George Marshall-Hall took up duties as Chair of Music at the University of Melbourne in 1891.
The following year, Marshall-Hall conducted Beethoven's Fifth Symphony at a concert organised by George Allen of Allen and Co. in the Melbourne Town Hall. Many of the players in the orchestra had previously been members of the Centennial and Victorian Orchestras.

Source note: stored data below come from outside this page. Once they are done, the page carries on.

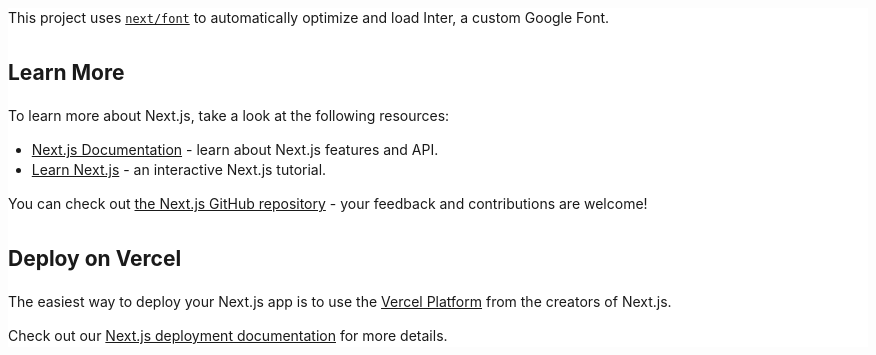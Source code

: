 This project uses [`next/font`](https://nextjs.org/docs/basic-features/font-optimization) to automatically optimize and load Inter, a custom Google Font.

## Learn More

To learn more about Next.js, take a look at the following resources:

- [Next.js Documentation](https://nextjs.org/docs) - learn about Next.js features and API.
- [Learn Next.js](https://nextjs.org/learn) - an interactive Next.js tutorial.

You can check out [the Next.js GitHub repository](https://github.com/vercel/next.js/) - your feedback and contributions are welcome!

## Deploy on Vercel

The easiest way to deploy your Next.js app is to use the [Vercel Platform](https://vercel.com/new?utm_medium=default-template&filter=next.js&utm_source=create-next-app&utm_campaign=create-next-app-readme) from the creators of Next.js.

Check out our [Next.js deployment documentation](https://nextjs.org/docs/deployment) for more details.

Following the success of that first concert on 21 September 1892, further performances under Marshall-Hall's baton took place. It was not until the performance of 13 April 1898 that 'Marshall-Hall Orchestra' was branded across the top of the musical program. Playing music that was largely new to the colony, the Marshall-Hall Orchestra consistently drew large audiences over a twenty year period (Radic 1982:17). The steady following that the Marshall-Hall Orchestra gained was lauded by critics as an important step in the development of an artistic and musical scene within Melbourne. (Radic 1977:131)
The orchestra was plagued by organisational, financial, and union problems; these ultimately lead to its demise in 1912. (Radic 1982:17)
Radic, Maureen Therese. 1977. "Some Aspects of Musical Associations in Melbourne 1888-1915." Unpublished PhD Thesis, University of Melbourne.
Radic, Therese. 1982. "G.W.L. Marshall-Hall: Portrait of a Lost Crusader." Nedlands: University of Western Australia Press.